Difference between llvmslicer and dg

twang15 commented 8 years ago

Initial question:

I am using llvmslicer. Except llvmslicer is based on cfg and dg is based on pdg, what are the other major differences between dg and llvmslicer ? Does dg generate smaller slice ?

twang15 commented 8 years ago

Marek's reply

You mean LLVMSlicer? (https://github.com/jirislaby/LLVMSlicer). The major difference is that dg has more precise and sound analyses (which can lead to smaller slices). The slicing algorithm itself slices more or less the same, since I haven't implemented the two-pass algorithm of Horwitz nor any other more precise version (e.g. specialization slicing) yet. Actually, dg was designed as a replacement for LLVMSlicer in the tool Symbiotic (https://github.com/staticafi/symbiotic). You can find more detailed information about dg here: http://is.muni.cz/th/396236/fi_m/thesis.pdf

twang15 commented 8 years ago

Yes, it is LLVMSlicer. LLVMSlicer is based on Mark Weiser's classic algorithm. As noted by others(Interprocedural Slicing Using Dependence Graphs), this CFG-based algorithm has "calling context" issue, but it is fixable (K. B. Gallagher. Some notes on interprocedural program slicing. In Source Code Analysis and Manipulation, 2004.) and the result would be equivalent to Horwitz's PDG/SDG-based algorithm.
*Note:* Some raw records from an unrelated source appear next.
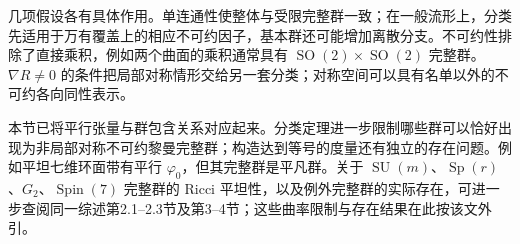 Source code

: \ProseParagraphBreak

几项假设各有具体作用。单连通性使整体与受限完整群一致；在一般流形上，分类先适用于万有覆盖上的相应不可约因子，基本群还可能增加离散分支。不可约性排除了直接乘积，例如两个曲面的乘积通常具有 \(\operatorname{SO}(2)\times\operatorname{SO}(2)\) 完整群。\(\nabla R\ne0\) 的条件把局部对称情形交给另一套分类；对称空间可以具有名单以外的不可约各向同性表示。

\ProseParagraphBreak

本节已将平行张量与群包含关系对应起来。分类定理进一步限制哪些群可以恰好出现为非局部对称不可约黎曼完整群；构造达到等号的度量还有独立的存在问题。例如平坦七维环面带有平行 \(\varphi_0\)，但其完整群是平凡群。关于 \(\operatorname{SU}(m)\)、\(\operatorname{Sp}(r)\)、\(G_2\)、\(\operatorname{Spin}(7)\) 完整群的 Ricci 平坦性，以及例外完整群的实际存在，可进一步查阅同一综述第2.1--2.3节及第3--4节；这些曲率限制与存在结果在此按该文外引。
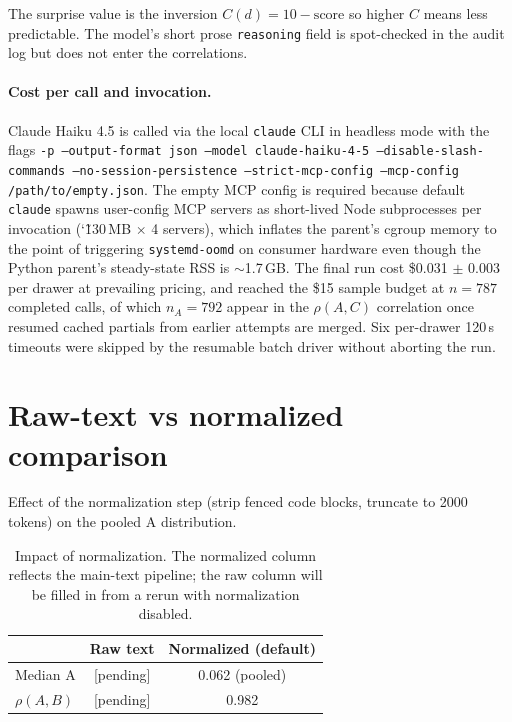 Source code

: The surprise value is the inversion $C(d) = 10 - \mathrm{score}$
so higher $C$ means less predictable. The model's short prose
\texttt{reasoning} field is spot-checked in the audit log but does not
enter the correlations.

\paragraph{Cost per call and invocation.}
Claude Haiku 4.5 is called via the local \texttt{claude} CLI in
headless mode with the flags
\texttt{-p --output-format json --model claude-haiku-4-5\
--disable-slash-commands --no-session-persistence\
--strict-mcp-config --mcp-config /path/to/empty.json}. The empty MCP
config is required because default \texttt{claude} spawns user-config
MCP servers as short-lived Node subprocesses per invocation
(\char`\~ 130\,MB $\times$ 4 servers), which inflates the parent's
cgroup memory to the point of triggering \texttt{systemd-oomd} on
consumer hardware even though the Python parent's steady-state RSS is
$\sim$1.7\,GB. The final run cost \$0.031 $\pm$ 0.003 per drawer at
prevailing pricing, and reached the \$15 sample budget at $n = 787$
completed calls, of which $n_A = 792$ appear in the $\rho(A,C)$
correlation once resumed cached partials from earlier attempts are
merged. Six per-drawer 120\,s timeouts were skipped by the resumable
batch driver without aborting the run.

\section{Raw-text vs normalized comparison}
Effect of the normalization step (strip fenced code blocks, truncate to
2000 tokens) on the pooled A distribution.

\begin{table}[h]
\centering
\begin{tabular}{lcc}
\toprule
 & Raw text & Normalized (default) \\
\midrule
Median A       & [pending] & 0.062 (pooled) \\
$\rho(A, B)$   & [pending] & 0.982 \\
\bottomrule
\end{tabular}
\caption{Impact of normalization. The normalized column reflects the
main-text pipeline; the raw column will be filled in from a rerun with
normalization disabled.}
\end{table}
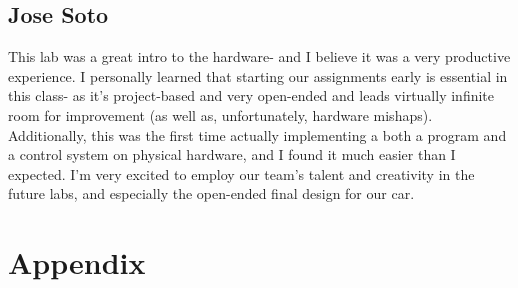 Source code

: \documentclass{article}
\begin{document}
\subsection{Jose Soto}
This lab was a great intro to the hardware- and I believe it was a very productive experience. I personally learned that starting our assignments early is essential in this class- as it's project-based and very open-ended and leads virtually infinite room for improvement (as well as, unfortunately, hardware mishaps). Additionally, this was the first time actually implementing a both a program and a control system on physical hardware, and I found it much easier than I expected. I'm very excited to employ our team's talent and creativity in the future labs, and especially the open-ended final design for our car.
\newpage 
\section{Appendix}
\end{document}
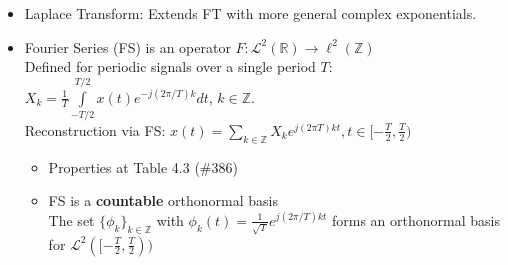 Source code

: \documentclass{article}
\newcommand{\ie}{\textit{i.e. }}
\newcommand{\cg}{\color{gray}}
\newcommand{\fs}{\footnotesize}
\begin{document}
\begin{itemize}
\begin{itemize}
\item !IMPORTANT! FT facilitates the characterization of boundedness and continuousness (and differentiability)\\
{\cg\fs For some positive $\gamma, \epsilon$: \\
(i) $|X(\omega)| \le \frac{\gamma}{1+|\omega|^{1+\epsilon}} \implies $ $x$ is bounded and continuous (\ie $x \in C^{0}$) \\
(ii) $|X(\omega)| \le \frac{\gamma}{1+|\omega|^{1+\epsilon+q}} \implies $ $x\in C^{q}$ (has $q$ cont derivs) \\
(iii) $x \in C^{q}$ and $x$ is bounded (but not necess. cont.) $\implies$ $|X(\omega)| \le \frac{\gamma}{1+|\omega|^{1+q}}$  \\
(to understand these better see example 4.8 \#376)
}
\item Lipschitz Regularity {generalizes the above to differentiablity of fractional order:}\\
\item !critical! Lipschitz regularity can describe whether a fn is continuous ALMOST everywhere {\cg (\ie being of Lipschitz order of $1-\epsilon$ for any $\epsilon>0$  means being almost of order $1$, see \#378)}
{\cg\fs
Let $\alpha \in [0,1)$. Then $x$ is \textit{pointwise Lipschitz} of order $\alpha$ at $t_0$ when $|x(t)-x(t_0)|\le c|t-t_0|^\alpha$. \\
In FT context; a fn $x$ is bounded and \textit{uniformly} Lipschitz over $\alpha$ when: $\int\limits_{-\infty}^{\infty} |X(\omega)|(1+|\omega|^\alpha)d\omega < \infty$
}
\end{itemize}
\item Laplace Transform: Extends FT with more general complex exponentials. 
\item Fourier Series (FS) is an operator $F: \mathcal{L}^2(\mathbb{R}) \rightarrow \ell^2(\mathbb{Z})$\\
{\cg Defined for periodic signals over a single period $T$: \\
$X_k=\frac{1}{T}\int\limits_{-T/2}^{T/2}x(t)e^{-j(2\pi/T)k}dt$, $k \in \mathbb{Z}$. \\
Reconstruction via FS: $x(t) = \sum\limits_{k\in\mathbb{Z}}X_k e^{j(2\pi T)kt}, t\in [-\frac{T}{2},\frac{T}{2})$
}
\begin{itemize}
\item Properties at Table 4.3 (\#386)
\item FS is a \textbf{countable} orthonormal basis\\
{\cg The set $\{\phi_k\}_{k\in\mathbb{Z}}$ with $\phi_k(t)=\frac{1}{\sqrt{T}}e^{j(2\pi/T)kt}$ forms an orthonormal basis for $\mathcal{L}^{2}([-\frac{T}{2},\frac{T}{2}))$ \\
}
\end{itemize}
\end{itemize}
\end{document}
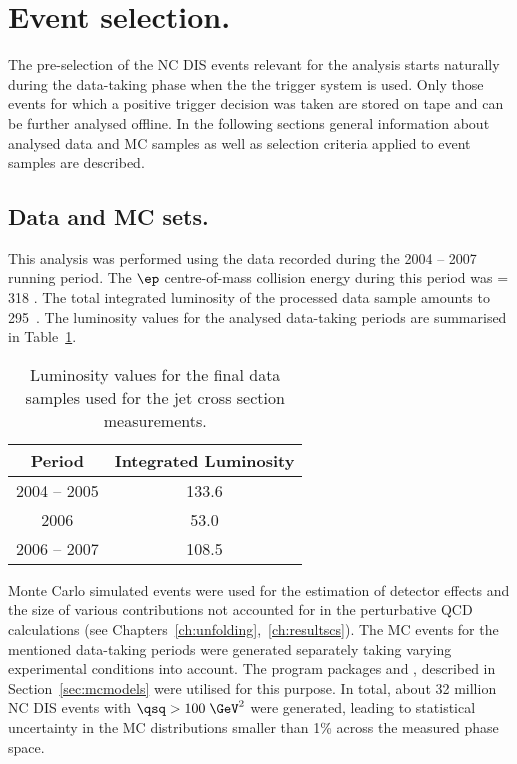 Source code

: \section{Event selection.}
The pre-selection of the NC DIS events relevant for the analysis starts naturally during the data-taking phase when the the \zeus trigger system is used. Only those events for which a positive trigger decision was taken are stored on tape and can be further analysed offline. In the following sections general information about analysed data and MC samples as well as selection criteria applied to event samples are described.

\subsection{Data and MC sets.}
This analysis was performed using the data recorded during the 2004 -- 2007 \hera running period. The $\ep$ centre-of-mass collision energy during this period was \sqs = 318 \GeV. The total integrated luminosity of the processed data sample amounts to 295~\invpb. The luminosity values for the analysed data-taking periods are summarised in Table~\ref{tab:selecteddatasample}.

\begin{table}[htpb!]
	\centering
		\begin{tabular}[h]{c|c}
		  \hline
			Period & Integrated Luminosity \\
			\hline \hline
			2004 -- 2005  & 133.6 \invpb  \\
			2006             & 53.0 \invpb   \\
			2006 -- 2007  & 108.5 \invpb \\
			\hline
		\end{tabular}
	\caption{Luminosity values for the final data samples used for the jet cross section measurements.}
	\label{tab:selecteddatasample}
\end{table}

Monte Carlo simulated events were used for the estimation of detector effects and the size of various contributions not accounted for in the perturbative QCD calculations (see Chapters~\ref{ch:unfolding},~\ref{ch:resultscs}). The MC events for the mentioned data-taking periods were generated separately taking varying experimental conditions into account. The program packages \lepto and \ariadne{}, described in Section~\ref{sec:mcmodels} were utilised for this purpose. In total, about 32 million NC DIS events with $\qsq > 100\;\GeV^2$ were generated, leading to statistical uncertainty in the MC distributions smaller than 1\% across the measured phase space. 

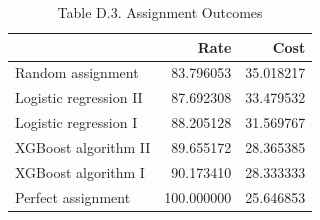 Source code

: \begin{table}
\caption{Table D.3. Assignment Outcomes}
\begin{tabular}{lrr}
\toprule
 & Rate & Cost \\
\midrule
Random assignment & 83.796053 & 35.018217 \\
Logistic regression II & 87.692308 & 33.479532 \\
Logistic regression I & 88.205128 & 31.569767 \\
XGBoost algorithm II & 89.655172 & 28.365385 \\
XGBoost algorithm I & 90.173410 & 28.333333 \\
Perfect assignment & 100.000000 & 25.646853 \\
\bottomrule
\end{tabular}
\end{table}
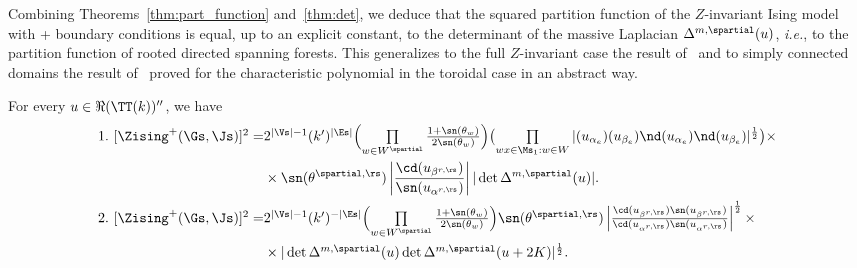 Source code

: \documentclass[a4paper,twoside,11pt]{article}
\begin{document}
Combining Theorems~\ref{thm:part_function} and~\ref{thm:det}, we deduce that the squared partition function of the $Z$-invariant Ising model
with + boundary conditions is equal, up to an explicit constant, to the determinant of the massive Laplacian $\Delta^{m,\spartial}(u)$,
\emph{i.e.}, to the partition function of rooted directed spanning forests. This generalizes to the full $Z$-invariant case 
the result of~\cite{deTiliere:mapping,deTiliere:partition} and to simply connected domains the result of~\cite{BdtR2} proved 
for the characteristic polynomial in the toroidal case in an abstract way.
\begin{cor}\label{cor:partition_function}
For every $u\in\Re(\TT(k))''$, we have
\begin{align*}\textstyle 
1.\ [\Zising^+(\Gs,\Js)]^2 =&\textstyle2^{|\Vs|-1}(k')^{|\Es|}
\Bigl(\prod\limits_{w\in W^\spartial}\frac{1+\sn(\theta_w)}{2\sn(\theta_w)}\Bigr)
\bigl(\prod\limits_{wx\in\Ms_1:w\in W}|\sc(u_{\alpha_e})\sc(u_{\beta_e})\nd(u_{\alpha_e})\nd(u_{\beta_e})|^{\frac{1}{2}}\bigr)\times\\
\textstyle &\times \sn(\theta^{\spartial,\rs})\left|\frac{\cd(u_{\beta^{r,\rs}})}{\sn(u_{\alpha^{r,\rs}})}\right|
|\det \Delta^{m,\spartial}(u)|.\\
\textstyle 2.\ [\Zising^+(\Gs,\Js)]^2=&\textstyle2^{|\Vs|-1}(k')^{-|\Es|}
\Bigl(\prod\limits_{w\in W^\spartial}\frac{1+\sn(\theta_w)}{2\sn(\theta_w)}\Bigr)
\sn(\theta^{\spartial,\rs})
\left|\frac{\cd(u_{\beta^{r,\rs}})\sn(u_{\beta^{r,\rs}})}{
\cd(u_{\alpha^{r,\rs}})\sn(u_{\alpha^{r,\rs}})}\right|^{\frac{1}{2}}\times\\
&\textstyle \times |\det \Delta^{m,\spartial}(u)\det \Delta^{m,\spartial}(u+2K)|^{\frac{1}{2}}.
\end{align*}
\end{cor}
\end{document}
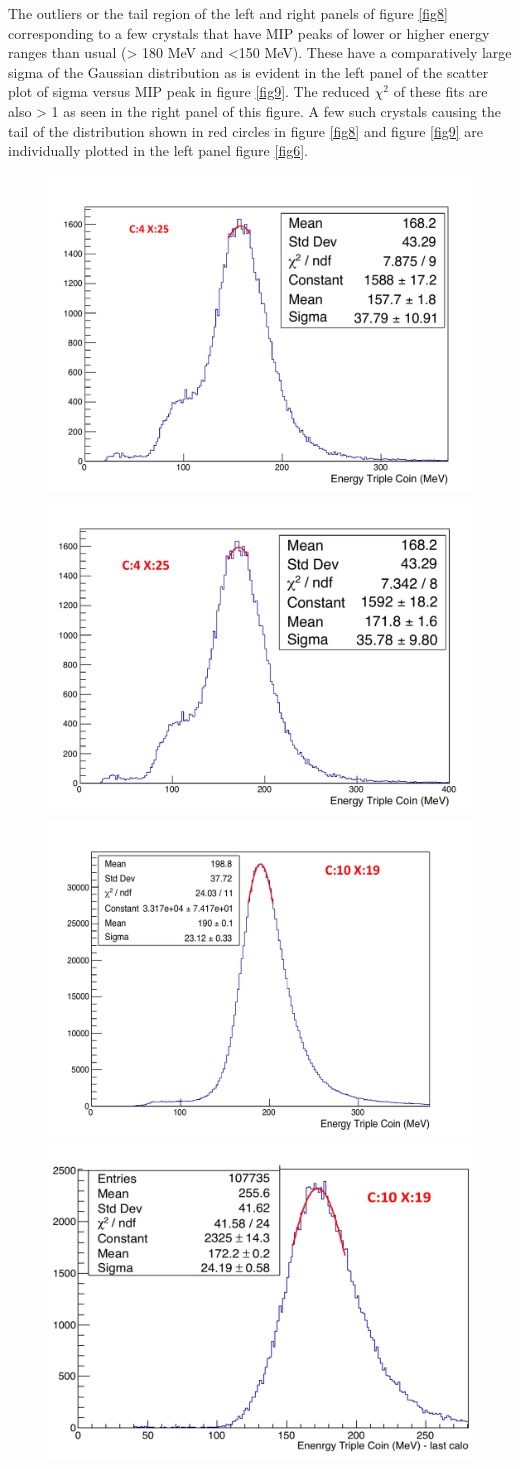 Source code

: \documentclass[article,accept,moreauthors,pdftex,10pt,a4paper]{../MDPI_template/Definitions/mdpi}
\begin{document}
The outliers or the tail region of the left and right panels of figure \ref{fig8} corresponding to a few crystals 
that have MIP peaks of lower or higher energy ranges than usual (> 180 MeV and <150 MeV). These have a 
comparatively large sigma of the Gaussian distribution as is evident in the left 
panel of the scatter plot of sigma versus MIP peak in figure \ref{fig9}. 
The reduced $\chi^2$ of these fits are also > 1 as seen in the right panel of this figure.  
A few such crystals causing the tail of the distribution shown in red circles in figure \ref{fig8} and figure \ref{fig9} 
are individually plotted in the left panel figure \ref{fig6}. 
\begin{figure}[H]%
\centering
\includegraphics[width=7 cm]{c4_x25.pdf}%
\includegraphics[width=7 cm]{c4_x25_after.pdf}\\%
\includegraphics[width=7 cm]{c10_x19.pdf}%
\includegraphics[width=7 cm]{c10_x19_after.pdf}\\%

\end{figure}
\end{document}
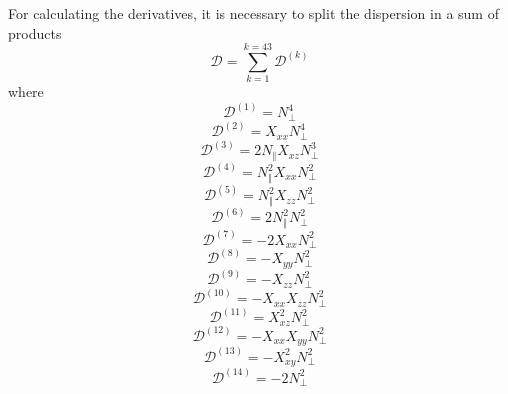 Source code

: \documentclass[a4paper,12pt]{article}%
\begin{document}
For calculating the derivatives, it is necessary to split the dispersion in a
sum of products%
\begin{equation}
\mathcal{D}=\sum_{k=1}^{k=43}\mathcal{D}^{\left(  k\right)  }%
\end{equation}
where%
\begin{equation}
\mathcal{D}^{\left(  1\right)  }=N_{\bot}^{4}%
\end{equation}%
\begin{equation}
\mathcal{D}^{\left(  2\right)  }=X_{xx}N_{\bot}^{4}%
\end{equation}%
\begin{equation}
\mathcal{D}^{\left(  3\right)  }=2N_{\Vert}X_{xz}N_{\bot}^{3}%
\end{equation}%
\begin{equation}
\mathcal{D}^{\left(  4\right)  }=N_{\Vert}^{2}X_{xx}N_{\bot}^{2}%
\end{equation}%
\begin{equation}
\mathcal{D}^{\left(  5\right)  }=N_{\Vert}^{2}X_{zz}N_{\bot}^{2}%
\end{equation}%
\begin{equation}
\mathcal{D}^{\left(  6\right)  }=2N_{\Vert}^{2}N_{\bot}^{2}%
\end{equation}%
\begin{equation}
\mathcal{D}^{\left(  7\right)  }=-2X_{xx}N_{\bot}^{2}%
\end{equation}%
\begin{equation}
\mathcal{D}^{\left(  8\right)  }=-X_{yy}N_{\bot}^{2}%
\end{equation}%
\begin{equation}
\mathcal{D}^{\left(  9\right)  }=-X_{zz}N_{\bot}^{2}%
\end{equation}%
\begin{equation}
\mathcal{D}^{\left(  10\right)  }=-X_{xx}X_{zz}N_{\bot}^{2}%
\end{equation}%
\begin{equation}
\mathcal{D}^{\left(  11\right)  }=X_{xz}^{2}N_{\bot}^{2}%
\end{equation}%
\begin{equation}
\mathcal{D}^{\left(  12\right)  }=-X_{xx}X_{yy}N_{\bot}^{2}%
\end{equation}%
\begin{equation}
\mathcal{D}^{\left(  13\right)  }=-X_{xy}^{2}N_{\bot}^{2}%
\end{equation}%
\begin{equation}
\mathcal{D}^{\left(  14\right)  }=-2N_{\bot}^{2}%
\end{equation}%
\end{document}
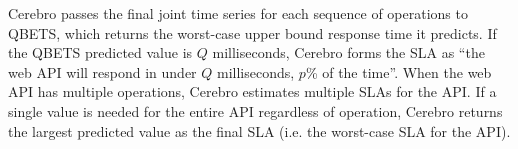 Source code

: Cerebro passes the final joint
time series for each sequence of operations to QBETS, 
which returns the worst-case upper bound response time it predicts.
If the QBETS predicted value is $Q$ milliseconds, 
Cerebro forms the SLA as ``the web API will respond in
under $Q$ milliseconds, $p$\% of the time''. 
When the web API has multiple operations, Cerebro estimates multiple 
SLAs for the API. 
If a single value is needed for the entire API regardless of operation,
Cerebro returns the largest 
predicted value as the final SLA (i.e. the worst-case SLA for the API).



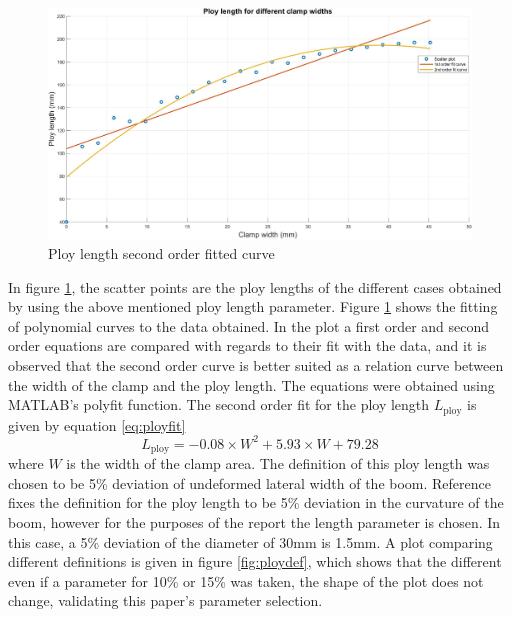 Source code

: \begin{figure}[!hbt]
    \centering
    \includegraphics[width=15cm]{images/fitcurve.jpg}
    \caption{Ploy length second order fitted curve}
    \label{fig:fitcurve}
\end{figure}
In figure \ref{fig:fitcurve}, the scatter points are the ploy lengths of the different cases obtained by using the above mentioned ploy length parameter. Figure \ref{fig:fitcurve} shows the fitting of polynomial curves to the data obtained. In the plot a first order and second order equations are compared with regards to their fit with the data, and it is observed that the second order curve is better suited as a relation curve between the width of the clamp and the ploy length. The equations were obtained using MATLAB's polyfit function. The second order fit for the ploy length $L_{\mathrm{ploy}}$ is given by equation \ref{eq:ployfit}
\begin{equation}
    L_{\mathrm{ploy}}=-0.08 \times W^2+5.93 \times W+79.28
    \label{eq:ployfit}
\end{equation}
where $W$ is the width of the clamp area. 
The definition of this ploy length was chosen to be 5\% deviation of undeformed lateral width of the boom. Reference \cite{Yang2018} fixes the definition for the ploy length to be 5\% deviation in the curvature of the boom, however for the purposes of the report the length parameter is chosen. In this case, a 5\% deviation of the diameter of 30mm is 1.5mm.  A plot comparing different definitions is given in figure \ref{fig:ploydef}, which shows that the different even if a parameter for 10\% or 15\%  was taken, the shape of the plot does not change, validating this paper's parameter selection.  
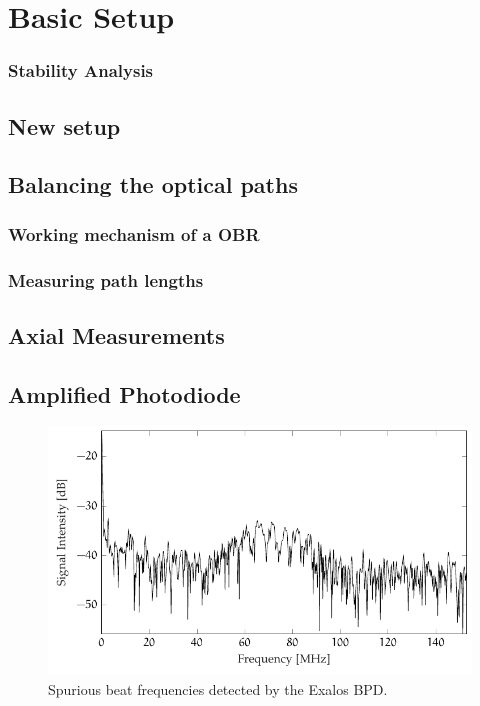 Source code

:\section{Basic Setup}






\subsubsection{Stability Analysis}


\subsection{New setup}

\subsection{Balancing the optical paths}

\subsubsection{Working mechanism of a OBR}

\subsubsection{Measuring path lengths}




\subsection{Axial Measurements}


\subsection{Amplified Photodiode}

\begin{figure}[hbt]
\myfloatalign
\includegraphics[width=\linewidth]{gfx/tikz/axsun/spurious-frequencies}
\caption{Spurious beat frequencies detected by the Exalos \ac{BPD}.}\label{fig:spurious-frequencies}
\end{figure}%


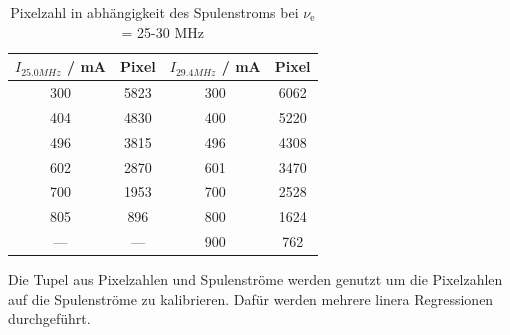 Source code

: \begin{table}  
  \centering
  \caption{Pixelzahl in abhängigkeit des Spulenstroms bei $\nu_\text{e}$ = 25-30 MHz}
  \begin{tabular}{c c|c c}
    \toprule
 	$I_{25.0 MHz}$ / mA & Pixel & $I_{29.4 MHz}$ / mA & Pixel \\
    \midrule
	300 & 5823 & 300 & 6062 \\
	404 & 4830 & 400 & 5220 \\
	496 & 3815 & 496 & 4308 \\
	602 & 2870 & 601 & 3470 \\
	700 & 1953 & 700 & 2528 \\
	805 & 896  & 800 & 1624 \\
	--- & ---  & 900 & 762  \\
    \bottomrule
  \end{tabular}
  \label{tab:Mess2}
\end{table}
Die Tupel aus Pixelzahlen und Spulenströme werden genutzt um die Pixelzahlen auf die Spulenströme zu kalibrieren. Dafür werden mehrere linera Regressionen durchgeführt.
When you say dg has more precise and sound analyses, it is in what sense ? Is the pointer analysis of dg more precise ?

mchalupa commented 8 years ago

Yeah, well our PDG based algorithm has the same calling context issue at this moment. Yes, the pointer analysis is more evolved.

Dg has two pointer analyses: flow-insensitive and flow-sensitive. The flow-sensitive is more precise by design, but it is still not well debugged (there's at least one bug I know about). The flow-insensitive is basically the same as in LLVMSlicer, with these differences:

it uses UNKNOWN_OFFSET, which allows it to handle for example this issue in LLVMSlicer: https://github.com/jirislaby/LLVMSlicer/issues/6
the UNKNOWN_OFFSET makes it also faster in some cases (e.g when analyzing arrays), since we can use UNKNOWN_OFFSET to stand for all offsets from some range, which is a sound approximation. So where LLVMSlicer would generate that p can point to x + 0, x + 4, x + 8, ..., x + 64 (if the offset is > 64, then the analysis goes unsound), we just say p can point to x + UNKNOWN_OFFSET, staying sound and fast (since our points-to set is of size 1 instead of some big number)
it handles correctly greater portion of LLVM than LLVMSlicer's one, for example, we have better support for memset and memcpy calls (copying whole blocks of memory with pointers), where the LLVMSlicer can be unsound
we run on LLVM 3.4 - 3.9

twang15 commented 8 years ago

Thanks for sharing these details. I have the following further questions.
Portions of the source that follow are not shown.